Exercise instructions: Where the word "라이브러리로" occurs in a line of the data, return the whole line.

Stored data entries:
☆ ☆ ☆ ☆ ☆ ☆ ☆

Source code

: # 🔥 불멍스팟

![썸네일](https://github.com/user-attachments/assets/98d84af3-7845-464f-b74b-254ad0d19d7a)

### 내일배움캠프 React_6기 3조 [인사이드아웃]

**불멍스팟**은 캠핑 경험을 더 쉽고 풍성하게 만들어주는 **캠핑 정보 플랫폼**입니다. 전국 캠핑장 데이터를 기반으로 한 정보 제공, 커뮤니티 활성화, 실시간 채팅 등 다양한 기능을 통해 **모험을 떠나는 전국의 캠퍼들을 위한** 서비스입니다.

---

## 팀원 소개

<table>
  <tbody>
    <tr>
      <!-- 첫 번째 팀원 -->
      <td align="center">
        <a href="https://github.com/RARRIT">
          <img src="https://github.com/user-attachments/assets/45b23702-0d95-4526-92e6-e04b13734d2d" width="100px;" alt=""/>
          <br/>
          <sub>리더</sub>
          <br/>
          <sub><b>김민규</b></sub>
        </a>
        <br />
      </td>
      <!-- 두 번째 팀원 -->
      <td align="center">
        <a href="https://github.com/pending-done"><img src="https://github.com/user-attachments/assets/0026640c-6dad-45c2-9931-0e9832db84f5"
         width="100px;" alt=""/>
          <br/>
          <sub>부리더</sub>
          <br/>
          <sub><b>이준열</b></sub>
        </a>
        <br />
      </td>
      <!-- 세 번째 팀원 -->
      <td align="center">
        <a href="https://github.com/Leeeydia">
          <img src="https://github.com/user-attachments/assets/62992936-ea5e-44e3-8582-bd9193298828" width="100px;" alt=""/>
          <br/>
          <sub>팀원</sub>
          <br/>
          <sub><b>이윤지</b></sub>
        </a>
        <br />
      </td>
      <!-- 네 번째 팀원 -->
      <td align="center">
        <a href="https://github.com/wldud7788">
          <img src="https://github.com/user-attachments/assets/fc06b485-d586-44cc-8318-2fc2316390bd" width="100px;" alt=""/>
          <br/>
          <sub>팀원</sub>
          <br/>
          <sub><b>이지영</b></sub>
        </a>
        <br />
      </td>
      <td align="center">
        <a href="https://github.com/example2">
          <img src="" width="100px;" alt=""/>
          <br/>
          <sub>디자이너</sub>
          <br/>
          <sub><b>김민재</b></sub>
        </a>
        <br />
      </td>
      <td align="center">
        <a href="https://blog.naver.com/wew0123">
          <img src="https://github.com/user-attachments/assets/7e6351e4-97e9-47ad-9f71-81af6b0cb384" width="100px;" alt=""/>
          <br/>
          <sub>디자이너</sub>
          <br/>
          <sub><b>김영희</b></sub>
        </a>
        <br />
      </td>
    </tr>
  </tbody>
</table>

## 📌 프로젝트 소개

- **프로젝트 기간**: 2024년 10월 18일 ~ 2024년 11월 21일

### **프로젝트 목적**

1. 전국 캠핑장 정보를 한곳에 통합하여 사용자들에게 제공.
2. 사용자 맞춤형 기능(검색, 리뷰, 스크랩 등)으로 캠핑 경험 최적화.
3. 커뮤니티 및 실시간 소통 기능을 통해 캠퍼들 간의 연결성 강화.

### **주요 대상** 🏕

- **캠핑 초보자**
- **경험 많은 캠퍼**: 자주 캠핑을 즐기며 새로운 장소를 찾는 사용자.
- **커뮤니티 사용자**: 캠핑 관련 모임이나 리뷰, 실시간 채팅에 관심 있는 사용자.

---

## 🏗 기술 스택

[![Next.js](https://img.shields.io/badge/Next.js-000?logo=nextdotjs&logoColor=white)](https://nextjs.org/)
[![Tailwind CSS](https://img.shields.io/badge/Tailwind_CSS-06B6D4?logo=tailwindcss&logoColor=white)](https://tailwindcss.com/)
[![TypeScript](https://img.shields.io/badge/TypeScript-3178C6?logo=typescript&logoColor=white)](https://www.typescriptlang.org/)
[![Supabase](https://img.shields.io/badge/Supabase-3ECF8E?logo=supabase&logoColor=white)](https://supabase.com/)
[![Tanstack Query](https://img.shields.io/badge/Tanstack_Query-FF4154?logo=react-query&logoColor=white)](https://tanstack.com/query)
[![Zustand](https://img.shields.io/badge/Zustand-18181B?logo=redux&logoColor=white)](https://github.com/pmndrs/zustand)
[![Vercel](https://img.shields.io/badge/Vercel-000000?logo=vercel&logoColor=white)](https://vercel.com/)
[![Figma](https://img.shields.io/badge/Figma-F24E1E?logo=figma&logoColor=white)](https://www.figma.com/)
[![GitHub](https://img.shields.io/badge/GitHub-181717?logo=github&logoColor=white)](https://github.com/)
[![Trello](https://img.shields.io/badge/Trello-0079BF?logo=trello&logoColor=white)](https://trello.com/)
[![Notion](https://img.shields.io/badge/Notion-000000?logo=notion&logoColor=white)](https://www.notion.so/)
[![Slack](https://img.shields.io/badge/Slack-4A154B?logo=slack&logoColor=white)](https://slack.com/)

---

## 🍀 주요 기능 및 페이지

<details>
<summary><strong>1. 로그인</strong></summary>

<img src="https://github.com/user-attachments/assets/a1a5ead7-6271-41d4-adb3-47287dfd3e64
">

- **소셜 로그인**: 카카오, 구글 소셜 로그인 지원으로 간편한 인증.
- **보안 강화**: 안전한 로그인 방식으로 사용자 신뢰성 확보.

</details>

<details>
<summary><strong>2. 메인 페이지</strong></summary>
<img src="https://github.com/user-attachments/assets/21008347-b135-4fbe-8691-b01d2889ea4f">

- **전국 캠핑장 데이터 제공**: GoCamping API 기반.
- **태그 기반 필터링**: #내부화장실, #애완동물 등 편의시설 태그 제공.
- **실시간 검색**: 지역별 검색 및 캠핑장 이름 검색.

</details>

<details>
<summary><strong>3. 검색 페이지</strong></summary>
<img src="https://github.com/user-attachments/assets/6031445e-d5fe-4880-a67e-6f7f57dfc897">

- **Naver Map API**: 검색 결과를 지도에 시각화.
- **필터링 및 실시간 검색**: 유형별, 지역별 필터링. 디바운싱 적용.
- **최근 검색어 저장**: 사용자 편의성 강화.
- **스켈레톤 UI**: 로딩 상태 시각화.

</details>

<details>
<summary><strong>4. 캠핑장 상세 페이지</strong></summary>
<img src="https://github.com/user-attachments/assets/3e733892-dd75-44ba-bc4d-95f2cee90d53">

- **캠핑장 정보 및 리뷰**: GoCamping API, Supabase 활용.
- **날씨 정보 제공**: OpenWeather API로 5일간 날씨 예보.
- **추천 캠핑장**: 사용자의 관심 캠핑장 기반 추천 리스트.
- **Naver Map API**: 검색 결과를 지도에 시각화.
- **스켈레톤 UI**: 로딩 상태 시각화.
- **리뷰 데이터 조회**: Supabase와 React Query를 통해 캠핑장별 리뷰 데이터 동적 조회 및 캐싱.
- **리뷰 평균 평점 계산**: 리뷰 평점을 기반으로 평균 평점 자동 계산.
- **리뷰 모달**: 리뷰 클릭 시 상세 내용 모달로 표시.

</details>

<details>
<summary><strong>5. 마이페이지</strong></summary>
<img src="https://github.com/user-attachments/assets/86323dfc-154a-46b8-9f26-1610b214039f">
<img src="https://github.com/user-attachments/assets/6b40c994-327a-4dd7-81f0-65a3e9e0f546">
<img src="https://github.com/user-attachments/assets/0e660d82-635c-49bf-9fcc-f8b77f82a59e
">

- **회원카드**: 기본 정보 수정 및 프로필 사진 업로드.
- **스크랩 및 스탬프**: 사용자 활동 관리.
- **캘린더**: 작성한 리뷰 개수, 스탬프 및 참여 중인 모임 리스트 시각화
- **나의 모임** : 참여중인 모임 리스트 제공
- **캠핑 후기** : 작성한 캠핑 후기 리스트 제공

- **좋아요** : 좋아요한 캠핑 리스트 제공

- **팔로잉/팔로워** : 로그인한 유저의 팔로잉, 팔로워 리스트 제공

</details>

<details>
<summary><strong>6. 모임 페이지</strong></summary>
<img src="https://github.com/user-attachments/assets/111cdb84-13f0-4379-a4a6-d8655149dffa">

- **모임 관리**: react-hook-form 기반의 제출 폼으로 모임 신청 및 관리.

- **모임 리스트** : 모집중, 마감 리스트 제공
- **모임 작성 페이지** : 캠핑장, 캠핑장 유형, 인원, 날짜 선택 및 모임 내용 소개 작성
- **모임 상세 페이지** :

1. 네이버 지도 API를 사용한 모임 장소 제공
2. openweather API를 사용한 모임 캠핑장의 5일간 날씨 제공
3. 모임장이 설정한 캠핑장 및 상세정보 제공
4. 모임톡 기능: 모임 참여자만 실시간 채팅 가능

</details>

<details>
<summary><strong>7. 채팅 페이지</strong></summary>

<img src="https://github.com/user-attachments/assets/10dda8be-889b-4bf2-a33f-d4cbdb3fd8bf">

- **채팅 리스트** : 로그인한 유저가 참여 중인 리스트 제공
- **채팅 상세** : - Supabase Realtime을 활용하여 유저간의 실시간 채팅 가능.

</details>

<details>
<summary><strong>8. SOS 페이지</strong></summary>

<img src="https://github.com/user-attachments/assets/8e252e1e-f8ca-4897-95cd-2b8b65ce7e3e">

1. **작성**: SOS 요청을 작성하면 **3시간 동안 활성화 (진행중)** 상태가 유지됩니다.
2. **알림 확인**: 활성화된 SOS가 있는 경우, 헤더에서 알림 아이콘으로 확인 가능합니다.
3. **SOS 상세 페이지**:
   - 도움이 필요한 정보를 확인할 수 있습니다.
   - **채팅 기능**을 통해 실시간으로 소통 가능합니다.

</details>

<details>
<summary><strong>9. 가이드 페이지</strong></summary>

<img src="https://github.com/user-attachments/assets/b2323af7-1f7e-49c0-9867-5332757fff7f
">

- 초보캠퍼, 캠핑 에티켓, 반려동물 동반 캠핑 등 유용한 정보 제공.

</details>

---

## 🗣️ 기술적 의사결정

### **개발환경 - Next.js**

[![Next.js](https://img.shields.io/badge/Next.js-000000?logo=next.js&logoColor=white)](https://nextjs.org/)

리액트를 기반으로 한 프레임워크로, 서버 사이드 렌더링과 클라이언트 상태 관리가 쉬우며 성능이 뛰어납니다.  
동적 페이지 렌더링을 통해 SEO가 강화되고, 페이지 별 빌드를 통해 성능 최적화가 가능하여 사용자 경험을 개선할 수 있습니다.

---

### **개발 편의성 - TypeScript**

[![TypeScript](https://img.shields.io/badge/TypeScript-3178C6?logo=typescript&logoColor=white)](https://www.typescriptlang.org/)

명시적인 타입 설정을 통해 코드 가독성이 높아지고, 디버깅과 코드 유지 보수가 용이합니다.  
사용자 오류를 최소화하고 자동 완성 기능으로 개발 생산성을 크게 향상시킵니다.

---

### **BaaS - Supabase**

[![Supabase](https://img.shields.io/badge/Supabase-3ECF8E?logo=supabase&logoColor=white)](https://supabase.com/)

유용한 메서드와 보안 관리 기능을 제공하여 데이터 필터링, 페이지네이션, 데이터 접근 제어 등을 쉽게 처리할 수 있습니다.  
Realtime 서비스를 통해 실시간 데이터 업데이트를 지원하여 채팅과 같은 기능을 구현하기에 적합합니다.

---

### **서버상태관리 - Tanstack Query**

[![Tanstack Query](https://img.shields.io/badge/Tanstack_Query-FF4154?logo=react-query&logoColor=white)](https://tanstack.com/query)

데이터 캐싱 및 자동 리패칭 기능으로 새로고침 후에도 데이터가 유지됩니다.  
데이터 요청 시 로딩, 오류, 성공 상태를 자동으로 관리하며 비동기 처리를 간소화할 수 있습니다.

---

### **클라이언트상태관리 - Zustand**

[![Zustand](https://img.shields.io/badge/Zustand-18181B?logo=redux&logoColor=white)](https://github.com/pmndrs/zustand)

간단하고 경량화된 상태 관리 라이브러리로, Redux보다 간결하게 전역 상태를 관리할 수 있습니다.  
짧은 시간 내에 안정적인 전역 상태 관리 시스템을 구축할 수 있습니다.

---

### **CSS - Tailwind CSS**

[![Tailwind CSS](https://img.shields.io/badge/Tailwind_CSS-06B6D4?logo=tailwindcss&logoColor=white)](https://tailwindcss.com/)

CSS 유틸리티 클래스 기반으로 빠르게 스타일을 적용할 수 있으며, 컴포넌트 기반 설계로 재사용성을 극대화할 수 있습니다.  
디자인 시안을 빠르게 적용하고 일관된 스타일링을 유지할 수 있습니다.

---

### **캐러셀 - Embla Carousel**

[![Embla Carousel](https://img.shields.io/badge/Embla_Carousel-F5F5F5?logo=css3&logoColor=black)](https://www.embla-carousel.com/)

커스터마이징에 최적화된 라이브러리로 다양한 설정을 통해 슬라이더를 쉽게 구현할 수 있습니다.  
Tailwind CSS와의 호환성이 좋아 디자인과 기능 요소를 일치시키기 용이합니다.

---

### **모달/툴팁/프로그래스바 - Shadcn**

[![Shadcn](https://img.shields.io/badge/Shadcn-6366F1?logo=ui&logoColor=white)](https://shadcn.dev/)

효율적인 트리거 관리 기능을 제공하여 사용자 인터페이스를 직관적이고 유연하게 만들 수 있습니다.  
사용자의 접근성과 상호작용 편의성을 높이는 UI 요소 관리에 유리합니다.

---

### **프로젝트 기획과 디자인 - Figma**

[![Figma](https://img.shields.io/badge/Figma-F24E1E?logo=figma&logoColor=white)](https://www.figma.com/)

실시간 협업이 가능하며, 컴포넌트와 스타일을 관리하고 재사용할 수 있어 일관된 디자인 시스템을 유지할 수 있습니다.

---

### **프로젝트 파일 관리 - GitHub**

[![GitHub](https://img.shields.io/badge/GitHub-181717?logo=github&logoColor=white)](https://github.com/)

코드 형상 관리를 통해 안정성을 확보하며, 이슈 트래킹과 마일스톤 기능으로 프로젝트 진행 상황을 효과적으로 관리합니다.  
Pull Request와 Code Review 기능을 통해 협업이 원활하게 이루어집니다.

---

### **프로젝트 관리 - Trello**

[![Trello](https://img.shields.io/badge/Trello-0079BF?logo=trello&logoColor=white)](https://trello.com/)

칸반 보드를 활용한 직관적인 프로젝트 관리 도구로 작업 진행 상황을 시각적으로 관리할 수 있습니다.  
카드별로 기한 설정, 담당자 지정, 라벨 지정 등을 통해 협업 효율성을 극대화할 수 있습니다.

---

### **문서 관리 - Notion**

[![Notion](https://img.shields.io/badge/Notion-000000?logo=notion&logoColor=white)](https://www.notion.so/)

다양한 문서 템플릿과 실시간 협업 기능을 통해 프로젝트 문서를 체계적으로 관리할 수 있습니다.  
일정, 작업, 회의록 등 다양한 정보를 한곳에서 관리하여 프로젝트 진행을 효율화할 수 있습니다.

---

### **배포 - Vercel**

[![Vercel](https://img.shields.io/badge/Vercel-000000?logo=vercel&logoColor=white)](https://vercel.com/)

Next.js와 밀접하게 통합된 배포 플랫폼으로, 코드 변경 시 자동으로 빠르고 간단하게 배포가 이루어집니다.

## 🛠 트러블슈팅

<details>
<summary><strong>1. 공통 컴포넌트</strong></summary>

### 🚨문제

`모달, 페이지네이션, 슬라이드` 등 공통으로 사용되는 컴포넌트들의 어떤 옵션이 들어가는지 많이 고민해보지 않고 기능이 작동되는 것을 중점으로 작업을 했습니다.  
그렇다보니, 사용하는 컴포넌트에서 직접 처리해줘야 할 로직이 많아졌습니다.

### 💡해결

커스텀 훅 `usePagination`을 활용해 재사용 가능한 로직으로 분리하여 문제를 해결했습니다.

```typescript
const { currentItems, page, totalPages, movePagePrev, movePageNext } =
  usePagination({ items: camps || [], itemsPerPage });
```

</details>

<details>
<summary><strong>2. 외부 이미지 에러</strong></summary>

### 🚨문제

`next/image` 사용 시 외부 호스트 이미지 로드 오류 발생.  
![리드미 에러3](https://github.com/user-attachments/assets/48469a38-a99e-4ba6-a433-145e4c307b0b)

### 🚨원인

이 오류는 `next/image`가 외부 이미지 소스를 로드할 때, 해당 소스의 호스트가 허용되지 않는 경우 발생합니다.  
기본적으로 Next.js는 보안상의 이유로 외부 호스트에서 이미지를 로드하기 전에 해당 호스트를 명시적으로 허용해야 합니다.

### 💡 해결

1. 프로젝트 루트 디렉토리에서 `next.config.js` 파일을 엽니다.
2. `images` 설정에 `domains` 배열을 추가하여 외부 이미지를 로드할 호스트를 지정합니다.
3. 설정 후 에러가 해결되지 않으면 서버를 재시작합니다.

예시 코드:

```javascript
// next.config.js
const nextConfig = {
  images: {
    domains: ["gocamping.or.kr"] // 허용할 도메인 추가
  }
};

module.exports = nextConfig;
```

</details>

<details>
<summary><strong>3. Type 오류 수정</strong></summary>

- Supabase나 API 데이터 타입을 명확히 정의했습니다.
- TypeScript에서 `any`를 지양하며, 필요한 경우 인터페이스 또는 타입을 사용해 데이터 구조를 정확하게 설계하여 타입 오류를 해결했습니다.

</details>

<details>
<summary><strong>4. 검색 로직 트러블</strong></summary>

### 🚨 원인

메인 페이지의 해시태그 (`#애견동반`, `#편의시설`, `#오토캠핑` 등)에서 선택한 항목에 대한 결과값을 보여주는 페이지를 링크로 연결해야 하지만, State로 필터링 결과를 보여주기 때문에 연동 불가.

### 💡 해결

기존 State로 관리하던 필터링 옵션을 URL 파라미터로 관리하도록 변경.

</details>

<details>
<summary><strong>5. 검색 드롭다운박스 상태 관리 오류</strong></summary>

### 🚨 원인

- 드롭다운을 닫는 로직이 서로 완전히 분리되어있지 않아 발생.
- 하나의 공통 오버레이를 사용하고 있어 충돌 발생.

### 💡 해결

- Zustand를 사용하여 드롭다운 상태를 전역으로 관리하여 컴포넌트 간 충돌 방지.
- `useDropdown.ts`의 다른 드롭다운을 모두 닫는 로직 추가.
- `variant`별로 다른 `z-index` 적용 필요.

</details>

☆ ☆ ☆ ☆ ☆ ☆ ☆

Reply to the task:
간단하고 경량화된 상태 관리 라이브러리로, Redux보다 간결하게 전역 상태를 관리할 수 있습니다.  
커스터마이징에 최적화된 라이브러리로 다양한 설정을 통해 슬라이더를 쉽게 구현할 수 있습니다.  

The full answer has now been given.